Segment Start: MATERIAL PROVIDED

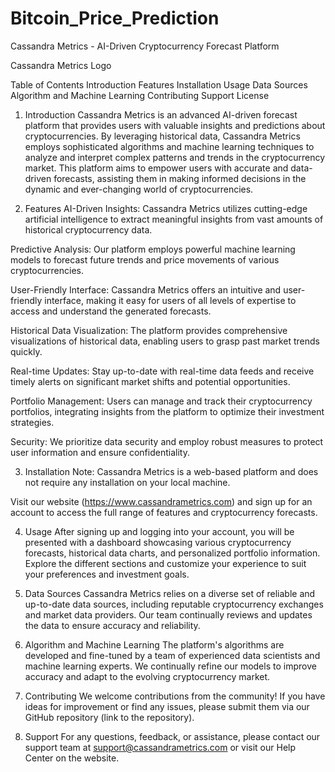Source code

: # Bitcoin_Price_Prediction
Cassandra Metrics - AI-Driven Cryptocurrency Forecast Platform

Cassandra Metrics Logo

Table of Contents
Introduction
Features
Installation
Usage
Data Sources
Algorithm and Machine Learning
Contributing
Support
License
1. Introduction
Cassandra Metrics is an advanced AI-driven forecast platform that provides users with valuable insights and predictions about cryptocurrencies. By leveraging historical data, Cassandra Metrics employs sophisticated algorithms and machine learning techniques to analyze and interpret complex patterns and trends in the cryptocurrency market. This platform aims to empower users with accurate and data-driven forecasts, assisting them in making informed decisions in the dynamic and ever-changing world of cryptocurrencies.

2. Features
AI-Driven Insights: Cassandra Metrics utilizes cutting-edge artificial intelligence to extract meaningful insights from vast amounts of historical cryptocurrency data.

Predictive Analysis: Our platform employs powerful machine learning models to forecast future trends and price movements of various cryptocurrencies.

User-Friendly Interface: Cassandra Metrics offers an intuitive and user-friendly interface, making it easy for users of all levels of expertise to access and understand the generated forecasts.

Historical Data Visualization: The platform provides comprehensive visualizations of historical data, enabling users to grasp past market trends quickly.

Real-time Updates: Stay up-to-date with real-time data feeds and receive timely alerts on significant market shifts and potential opportunities.

Portfolio Management: Users can manage and track their cryptocurrency portfolios, integrating insights from the platform to optimize their investment strategies.

Security: We prioritize data security and employ robust measures to protect user information and ensure confidentiality.

3. Installation
Note: Cassandra Metrics is a web-based platform and does not require any installation on your local machine.

Visit our website (https://www.cassandrametrics.com) and sign up for an account to access the full range of features and cryptocurrency forecasts.

4. Usage
After signing up and logging into your account, you will be presented with a dashboard showcasing various cryptocurrency forecasts, historical data charts, and personalized portfolio information. Explore the different sections and customize your experience to suit your preferences and investment goals.

5. Data Sources
Cassandra Metrics relies on a diverse set of reliable and up-to-date data sources, including reputable cryptocurrency exchanges and market data providers. Our team continually reviews and updates the data to ensure accuracy and reliability.

6. Algorithm and Machine Learning
The platform's algorithms are developed and fine-tuned by a team of experienced data scientists and machine learning experts. We continually refine our models to improve accuracy and adapt to the evolving cryptocurrency market.

7. Contributing
We welcome contributions from the community! If you have ideas for improvement or find any issues, please submit them via our GitHub repository (link to the repository).

8. Support
For any questions, feedback, or assistance, please contact our support team at support@cassandrametrics.com or visit our Help Center on the website.
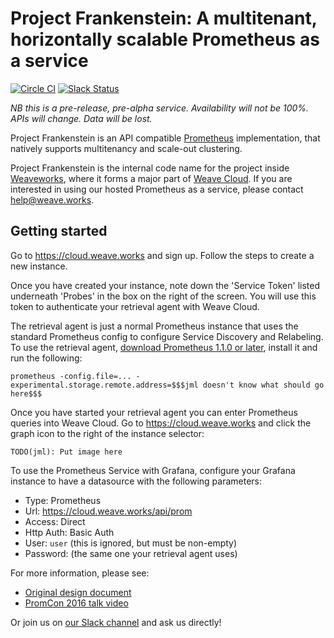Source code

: # Project Frankenstein: A multitenant, horizontally scalable Prometheus as a service

[![Circle CI](https://circleci.com/gh/tomwilkie/frankenstein/tree/master.svg?style=shield)](https://circleci.com/gh/tomwilkie/frankenstein/tree/master)
[![Slack Status](https://slack.weave.works/badge.svg)](https://slack.weave.works)

*NB this is a pre-release, pre-alpha service. Availability will not be 100%.
APIs will change. Data will be lost.*

Project Frankenstein is an API compatible [Prometheus](https://prometheus.io)
implementation, that natively supports multitenancy and scale-out clustering.

Project Frankenstein is the internal code name for the project inside
[Weaveworks](https://weave.works), where it forms a major part of
[Weave Cloud](https://cloud.weave.works). If you are interested in using our
hosted Prometheus as a service, please contact
[help@weave.works](mailto:help@weave.works).

## Getting started

Go to https://cloud.weave.works and sign up. Follow the steps to create
a new instance.

Once you have created your instance, note down the 'Service Token' listed
underneath 'Probes' in the box on the right of the screen. You will use this
token to authenticate your retrieval agent with Weave Cloud.

The retrieval agent is just a normal Prometheus instance that uses the
standard Prometheus config to configure Service Discovery and Relabeling. To
use the retrieval agent,
[download Prometheus 1.1.0 or later](https://prometheus.io/download/), install
it and run the following:

    prometheus -config.file=... -experimental.storage.remote.address=$$$jml doesn't know what should go here$$$

Once you have started your retrieval agent you can enter Prometheus queries
into Weave Cloud. Go to https://cloud.weave.works and click the graph icon to
the right of the instance selector:

    TODO(jml): Put image here

To use the Prometheus Service with Grafana, configure your Grafana instance to
have a datasource with the following parameters:

- Type: Prometheus
- Url: https://cloud.weave.works/api/prom
- Access: Direct
- Http Auth: Basic Auth
- User: `user` (this is ignored, but must be non-empty)
- Password: <Service Token> (the same one your retrieval agent uses)

For more information, please see:
- [Original design document](http://goo.gl/prdUYV)
- [PromCon 2016 talk video](https://www.youtube.com/watch?v=3Tb4Wc0kfCM)

Or join us on [our Slack channel](https://slack.weave.works) and ask us
directly!
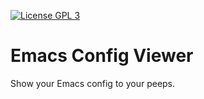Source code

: [![License GPL 3][badge-license]][license]

# Emacs Config Viewer

Show your Emacs config to your peeps.

[badge-license]: https://img.shields.io/badge/license-GPL_3-green.svg
[license]: https://github.com/samertm/emacsidea/blob/master/LICENSE
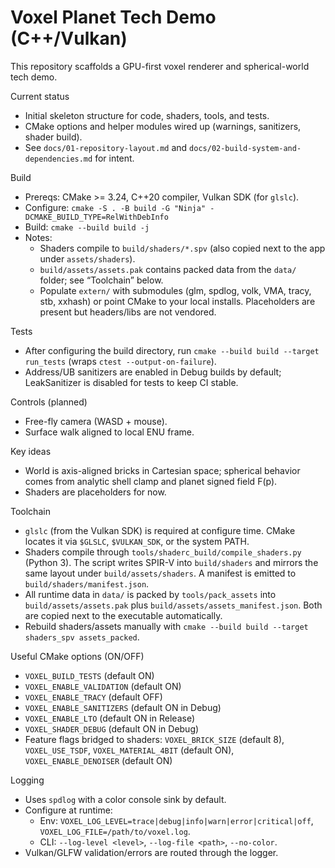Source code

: # Voxel Planet Tech Demo (C++/Vulkan)

This repository scaffolds a GPU-first voxel renderer and spherical-world tech demo.

Current status
- Initial skeleton structure for code, shaders, tools, and tests.
- CMake options and helper modules wired up (warnings, sanitizers, shader build).
- See `docs/01-repository-layout.md` and `docs/02-build-system-and-dependencies.md` for intent.

Build
- Prereqs: CMake >= 3.24, C++20 compiler, Vulkan SDK (for `glslc`).
- Configure: `cmake -S . -B build -G "Ninja" -DCMAKE_BUILD_TYPE=RelWithDebInfo`
- Build: `cmake --build build -j`
- Notes:
  - Shaders compile to `build/shaders/*.spv` (also copied next to the app under `assets/shaders`).
  - `build/assets/assets.pak` contains packed data from the `data/` folder; see “Toolchain” below.
  - Populate `extern/` with submodules (glm, spdlog, volk, VMA, tracy, stb, xxhash) or point CMake to your local installs. Placeholders are present but headers/libs are not vendored.

Tests
- After configuring the build directory, run `cmake --build build --target run_tests` (wraps `ctest --output-on-failure`).
- Address/UB sanitizers are enabled in Debug builds by default; LeakSanitizer is disabled for tests to keep CI stable.

Controls (planned)
- Free-fly camera (WASD + mouse).
- Surface walk aligned to local ENU frame.

Key ideas
- World is axis-aligned bricks in Cartesian space; spherical behavior comes from analytic shell clamp and planet signed field F(p).
- Shaders are placeholders for now.

Toolchain
- `glslc` (from the Vulkan SDK) is required at configure time. CMake locates it via `$GLSLC`, `$VULKAN_SDK`, or the system PATH.
- Shaders compile through `tools/shaderc_build/compile_shaders.py` (Python 3). The script writes SPIR-V into `build/shaders` and mirrors the same layout under `build/assets/shaders`. A manifest is emitted to `build/shaders/manifest.json`.
- All runtime data in `data/` is packed by `tools/pack_assets` into `build/assets/assets.pak` plus `build/assets/assets_manifest.json`. Both are copied next to the executable automatically.
- Rebuild shaders/assets manually with `cmake --build build --target shaders_spv assets_packed`.

Useful CMake options (ON/OFF)
- `VOXEL_BUILD_TESTS` (default ON)
- `VOXEL_ENABLE_VALIDATION` (default ON)
- `VOXEL_ENABLE_TRACY` (default OFF)
- `VOXEL_ENABLE_SANITIZERS` (default ON in Debug)
- `VOXEL_ENABLE_LTO` (default ON in Release)
- `VOXEL_SHADER_DEBUG` (default ON in Debug)
- Feature flags bridged to shaders: `VOXEL_BRICK_SIZE` (default 8), `VOXEL_USE_TSDF`, `VOXEL_MATERIAL_4BIT` (default ON), `VOXEL_ENABLE_DENOISER` (default ON)

Logging
- Uses `spdlog` with a color console sink by default.
- Configure at runtime:
  - Env: `VOXEL_LOG_LEVEL=trace|debug|info|warn|error|critical|off`, `VOXEL_LOG_FILE=/path/to/voxel.log`.
  - CLI: `--log-level <level>`, `--log-file <path>`, `--no-color`.
- Vulkan/GLFW validation/errors are routed through the logger.
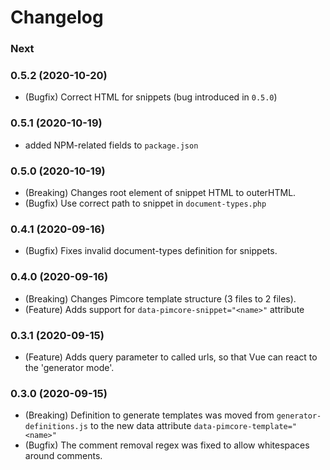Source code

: # Changelog

### Next

### 0.5.2 (2020-10-20)
* (Bugfix) Correct HTML for snippets (bug introduced in `0.5.0`)

### 0.5.1 (2020-10-19)
* added NPM-related fields to `package.json`

### 0.5.0 (2020-10-19)
* (Breaking) Changes root element of snippet HTML to outerHTML.
* (Bugfix) Use correct path to snippet in `document-types.php`

### 0.4.1 (2020-09-16)
* (Bugfix) Fixes invalid document-types definition for snippets.

### 0.4.0 (2020-09-16)
* (Breaking) Changes Pimcore template structure (3 files to 2 files).
* (Feature) Adds support for `data-pimcore-snippet="<name>"` attribute

### 0.3.1 (2020-09-15)
* (Feature) Adds query parameter to called urls, so that Vue can react to the 'generator mode'.

### 0.3.0 (2020-09-15)
* (Breaking) Definition to generate templates was moved from `generator-definitions.js` to the new data attribute `data-pimcore-template="<name>"`
* (Bugfix) The comment removal regex was fixed to allow whitespaces around comments.
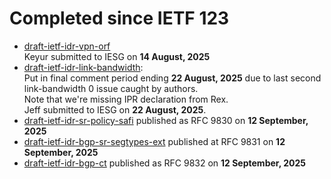 # Completed since IETF 123

- [draft-ietf-idr-vpn-orf ](https://datatracker.ietf.org/doc/draft-ietf-idr-vpn-prefix-orf/)  
  Keyur submitted to IESG on **14 August, 2025**
- [draft-ietf-idr-link-bandwidth](https://datatracker.ietf.org/doc/draft-ietf-idr-link-bandwidth/):  
  Put in final comment period ending **22 August, 2025** due to last second link-bandwidth 0 issue caught by authors.  
  Note that we're missing IPR declaration from Rex.  
  Jeff submitted to IESG on **22 August, 2025**.
- [draft-ietf-idr-sr-policy-safi](https://datatracker.ietf.org/doc/draft-ietf-idr-sr-policy-safi) published as RFC 9830 on **12 September, 2025**
- [draft-ietf-idr-bgp-sr-segtypes-ext](https://datatracker.ietf.org/doc/rfc9831/) published at RFC 9831 on **12 September, 2025**
- [draft-ietf-idr-bgp-ct](https://datatracker.ietf.org/doc/rfc9832/) published as RFC 9832 on **12 September, 2025**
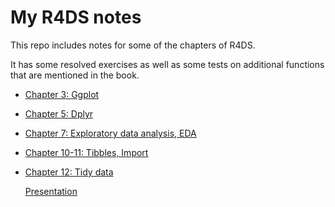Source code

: My R4DS notes
================

This repo includes notes for some of the chapters of R4DS.

It has some resolved exercises as well as some tests on additional functions that are mentioned in the book.


  - [Chapter 3:
    Ggplot](https://palolili23.github.io/r4ds_study/chap3.html)

  - [Chapter 5:
    Dplyr](https://palolili23.github.io/r4ds_study/chap5.html)

  - [Chapter 7: Exploratory data analysis,
    EDA](https://palolili23.github.io/r4ds_study/chap7.html)

  - [Chapter 10-11: Tibbles,
    Import](https://palolili23.github.io/r4ds_study/chap10-11.html)

  - [Chapter 12: Tidy
    data](https://palolili23.github.io/r4ds_study/12.html)
    
    [Presentation](https://palolili23.github.io/chap12/#1)
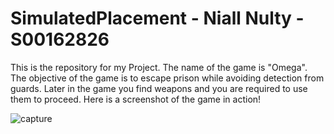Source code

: # SimulatedPlacement - Niall Nulty - S00162826

This is the repository for my Project. The name of the game is "Omega". The objective of the game is to escape prison while avoiding detection from guards. Later in the game you find weapons and you are required to use them to proceed. Here is a screenshot of the game in action!

![capture](https://user-images.githubusercontent.com/23500265/44872582-d93fbf80-ac8d-11e8-9156-9744a58b867d.PNG)
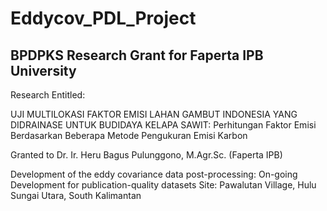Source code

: # Eddycov_PDL_Project
## BPDPKS Research Grant for Faperta IPB University 

Research Entitled: 

UJI MULTILOKASI FAKTOR EMISI LAHAN GAMBUT INDONESIA YANG DIDRAINASE UNTUK BUDIDAYA KELAPA SAWIT:
Perhitungan Faktor Emisi Berdasarkan Beberapa Metode Pengukuran Emisi Karbon

Granted to Dr. Ir. Heru Bagus Pulunggono, M.Agr.Sc. (Faperta IPB)

Development of the eddy covariance data post-processing: On-going Development for publication-quality datasets
Site: Pawalutan Village, Hulu Sungai Utara, South Kalimantan
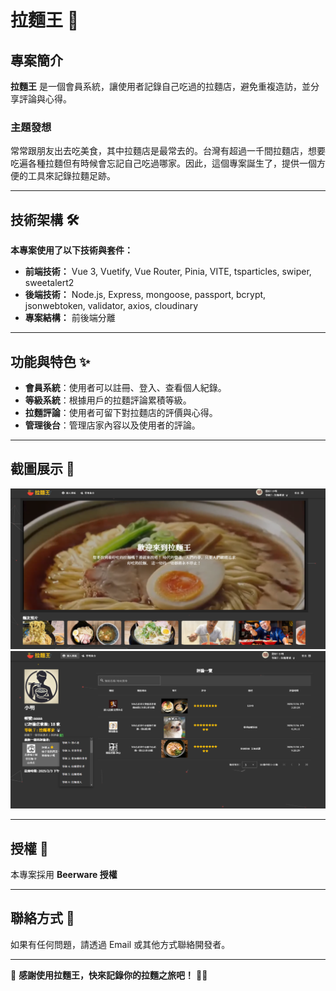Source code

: # 拉麵王 🍜

## 專案簡介

**拉麵王** 是一個會員系統，讓使用者記錄自己吃過的拉麵店，避免重複造訪，並分享評論與心得。

### 主題發想

常常跟朋友出去吃美食，其中拉麵店是最常去的。台灣有超過一千間拉麵店，想要吃遍各種拉麵但有時候會忘記自己吃過哪家。因此，這個專案誕生了，提供一個方便的工具來記錄拉麵足跡。

---

## 技術架構 🛠️

**本專案使用了以下技術與套件：**

- **前端技術：** Vue 3, Vuetify, Vue Router, Pinia, VITE, tsparticles, swiper, sweetalert2
- **後端技術：** Node.js, Express, mongoose, passport, bcrypt, jsonwebtoken, validator, axios, cloudinary
- **專案結構：** 前後端分離

---

## 功能與特色 ✨

- **會員系統**：使用者可以註冊、登入、查看個人紀錄。
- **等級系統**：根據用戶的拉麵評論累積等級。
- **拉麵評論**：使用者可留下對拉麵店的評價與心得。
- **管理後台**：管理店家內容以及使用者的評論。

---

## 截圖展示 📸

![首頁畫面](public/screenshots/index.PNG)
![會員等級](public/screenshots/userroom.PNG)

---

## 授權 📜

本專案採用 **Beerware 授權**

---

## 聯絡方式 📩

如果有任何問題，請透過 Email 或其他方式聯絡開發者。

---

🎉 **感謝使用拉麵王，快來記錄你的拉麵之旅吧！** 🍜🔥
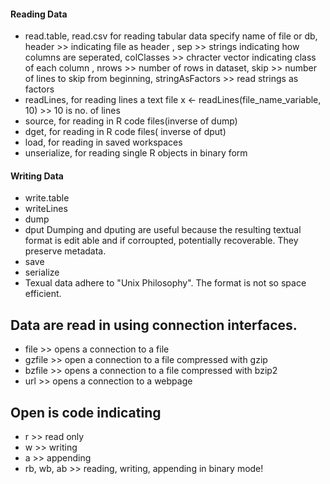 #### Reading Data
- read.table, read.csv for reading tabular data
specify name of file or db, header >> indicating file as header , sep >> strings indicating how columns are seperated, colClasses >> chracter vector indicating class of each column , nrows >> number of rows in dataset, skip >> number of lines to skip from beginning, stringAsFactors >> read strings as factors
- readLines, for reading lines a text file
x <-  readLines(file_name_variable, 10) >> 10 is no. of lines
- source, for reading in R code files(inverse of dump)
- dget, for reading in R code files( inverse of dput)
- load, for reading in saved workspaces
- unserialize, for reading single R objects in binary form

#### Writing Data
- write.table
- writeLines
- dump 
- dput
Dumping and dputing are useful because the resulting textual format is edit able and if corroupted, potentially recoverable. They preserve metadata.
- save
- serialize
- Texual data adhere to "Unix Philosophy". The format is not so space efficient.

## Data are read in using connection interfaces.
- file   >> opens a connection to a file
- gzfile >> open a connection to a file compressed with gzip
- bzfile >> opens a connection to a file compressed with bzip2
- url    >> opens a connection to a webpage

## Open is code indicating
- r >> read only
- w >> writing
- a >> appending
- rb, wb, ab >> reading, writing, appending in binary mode!
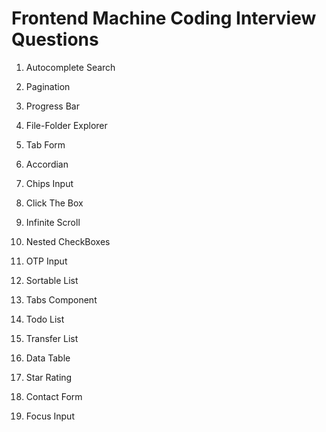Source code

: # Frontend Machine Coding Interview Questions

1. Autocomplete Search

2. Pagination

3. Progress Bar

4. File-Folder Explorer

5. Tab Form

6. Accordian

7. Chips Input

8. Click The Box

9. Infinite Scroll

10. Nested CheckBoxes

11. OTP Input

12. Sortable List

13. Tabs Component

14. Todo List

15. Transfer List

16. Data Table

17. Star Rating

18. Contact Form

19. Focus Input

Segment End: MATERIAL PROVIDED

▶ TRY IT
Leave out the pictures. Transcribe only the lines above, from the first through the one that contains "2. Features".

▶ FINAL ANSWER
Source code

: # Bitcoin_Price_Prediction
Cassandra Metrics - AI-Driven Cryptocurrency Forecast Platform

Cassandra Metrics Logo

Table of Contents
Introduction
Features
Installation
Usage
Data Sources
Algorithm and Machine Learning
Contributing
Support
License
1. Introduction
Cassandra Metrics is an advanced AI-driven forecast platform that provides users with valuable insights and predictions about cryptocurrencies. By leveraging historical data, Cassandra Metrics employs sophisticated algorithms and machine learning techniques to analyze and interpret complex patterns and trends in the cryptocurrency market. This platform aims to empower users with accurate and data-driven forecasts, assisting them in making informed decisions in the dynamic and ever-changing world of cryptocurrencies.

2. Features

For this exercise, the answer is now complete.